Iraqi President Jalal Talabani says political parties will decide within two weeks whether to seek an extension of the U.S. troops presence in the country beyond the December pull-out date.
Mr. Talabani announced the decision Saturday after meeting with political blocs in Baghdad.
About 45,000 U.S. troops remain in Iraq. They are due to withdraw by December 31st under an agreement between Washington and Baghdad.
However, top U.S. officials have said they would be willing to consider leaving some troops in the country, if requested by Iraq.
Both U.S. and Iraqi officials have expressed concern about Baghdad's ability to completely handle security after the pull-out.

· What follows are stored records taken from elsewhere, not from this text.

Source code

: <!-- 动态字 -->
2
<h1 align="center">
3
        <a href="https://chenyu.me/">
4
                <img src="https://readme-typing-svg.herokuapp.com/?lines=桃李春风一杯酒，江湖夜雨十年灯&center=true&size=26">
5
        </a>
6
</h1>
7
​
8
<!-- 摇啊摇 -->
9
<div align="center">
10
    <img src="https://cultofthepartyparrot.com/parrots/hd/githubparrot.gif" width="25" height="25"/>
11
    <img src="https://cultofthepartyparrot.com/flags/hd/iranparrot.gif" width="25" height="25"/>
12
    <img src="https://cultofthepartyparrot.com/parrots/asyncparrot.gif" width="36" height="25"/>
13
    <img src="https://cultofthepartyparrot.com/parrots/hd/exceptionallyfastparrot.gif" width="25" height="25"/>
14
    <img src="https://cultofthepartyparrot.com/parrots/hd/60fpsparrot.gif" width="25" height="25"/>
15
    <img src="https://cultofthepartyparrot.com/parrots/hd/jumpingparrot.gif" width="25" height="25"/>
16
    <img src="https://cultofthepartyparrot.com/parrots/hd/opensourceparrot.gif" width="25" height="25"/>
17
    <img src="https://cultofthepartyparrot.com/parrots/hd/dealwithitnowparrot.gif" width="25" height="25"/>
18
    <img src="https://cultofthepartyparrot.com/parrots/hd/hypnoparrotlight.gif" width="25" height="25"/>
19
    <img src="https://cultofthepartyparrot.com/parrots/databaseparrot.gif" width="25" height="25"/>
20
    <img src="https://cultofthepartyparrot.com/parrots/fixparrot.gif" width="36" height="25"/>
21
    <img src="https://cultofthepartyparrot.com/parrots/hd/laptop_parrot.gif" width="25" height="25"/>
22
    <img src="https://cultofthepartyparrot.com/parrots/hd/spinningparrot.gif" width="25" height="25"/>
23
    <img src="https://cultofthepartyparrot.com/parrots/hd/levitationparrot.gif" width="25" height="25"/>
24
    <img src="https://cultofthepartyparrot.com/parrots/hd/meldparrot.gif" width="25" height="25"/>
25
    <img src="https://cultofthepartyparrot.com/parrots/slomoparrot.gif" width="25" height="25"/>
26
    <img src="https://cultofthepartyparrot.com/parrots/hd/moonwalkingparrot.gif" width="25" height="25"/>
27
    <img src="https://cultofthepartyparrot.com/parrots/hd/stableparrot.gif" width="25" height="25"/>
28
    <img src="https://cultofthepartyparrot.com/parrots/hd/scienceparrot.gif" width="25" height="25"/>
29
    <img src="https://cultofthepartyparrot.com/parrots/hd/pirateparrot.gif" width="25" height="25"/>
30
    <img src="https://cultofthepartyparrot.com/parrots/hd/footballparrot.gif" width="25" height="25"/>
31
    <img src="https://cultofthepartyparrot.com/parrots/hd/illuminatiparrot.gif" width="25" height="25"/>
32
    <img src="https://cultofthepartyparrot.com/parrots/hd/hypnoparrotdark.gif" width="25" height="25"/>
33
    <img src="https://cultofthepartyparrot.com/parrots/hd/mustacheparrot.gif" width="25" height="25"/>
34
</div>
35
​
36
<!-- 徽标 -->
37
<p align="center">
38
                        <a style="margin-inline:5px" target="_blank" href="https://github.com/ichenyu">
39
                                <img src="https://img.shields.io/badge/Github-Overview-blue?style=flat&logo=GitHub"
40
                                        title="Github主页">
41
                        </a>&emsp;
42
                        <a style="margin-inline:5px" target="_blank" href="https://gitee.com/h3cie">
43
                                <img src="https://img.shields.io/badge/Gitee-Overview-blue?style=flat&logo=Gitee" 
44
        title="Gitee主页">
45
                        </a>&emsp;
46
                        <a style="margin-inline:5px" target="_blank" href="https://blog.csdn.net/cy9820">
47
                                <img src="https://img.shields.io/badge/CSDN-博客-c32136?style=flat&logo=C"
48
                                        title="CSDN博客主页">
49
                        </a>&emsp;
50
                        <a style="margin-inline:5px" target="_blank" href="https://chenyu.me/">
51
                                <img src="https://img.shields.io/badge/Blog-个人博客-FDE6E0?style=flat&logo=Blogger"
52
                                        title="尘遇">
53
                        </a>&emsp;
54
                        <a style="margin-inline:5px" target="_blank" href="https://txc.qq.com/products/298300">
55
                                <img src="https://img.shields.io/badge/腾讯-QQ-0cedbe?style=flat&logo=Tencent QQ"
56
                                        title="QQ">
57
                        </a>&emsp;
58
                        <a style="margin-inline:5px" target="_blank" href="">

On Thursday, the top U.S. military officer, Admiral Mike Mullen, said Iraqi security forces would have "capability gaps" in areas that include air defense and intelligence. He told reporters the two countries had been discussing the concerns.
In April, Iraqi Prime Minister Nouri al-Malaki said his country might need assistance with external security after the withdrawal date.
Some Iraqis have voiced opposition to a possible U.S. extension - including supporters of Iraq's anti-American cleric Moqtada al-Sadr.
The U.S. has maintained a military presence in Iraq since the 2003 U.S.-led invasion that resulted in the ouster of leader Saddam Hussein.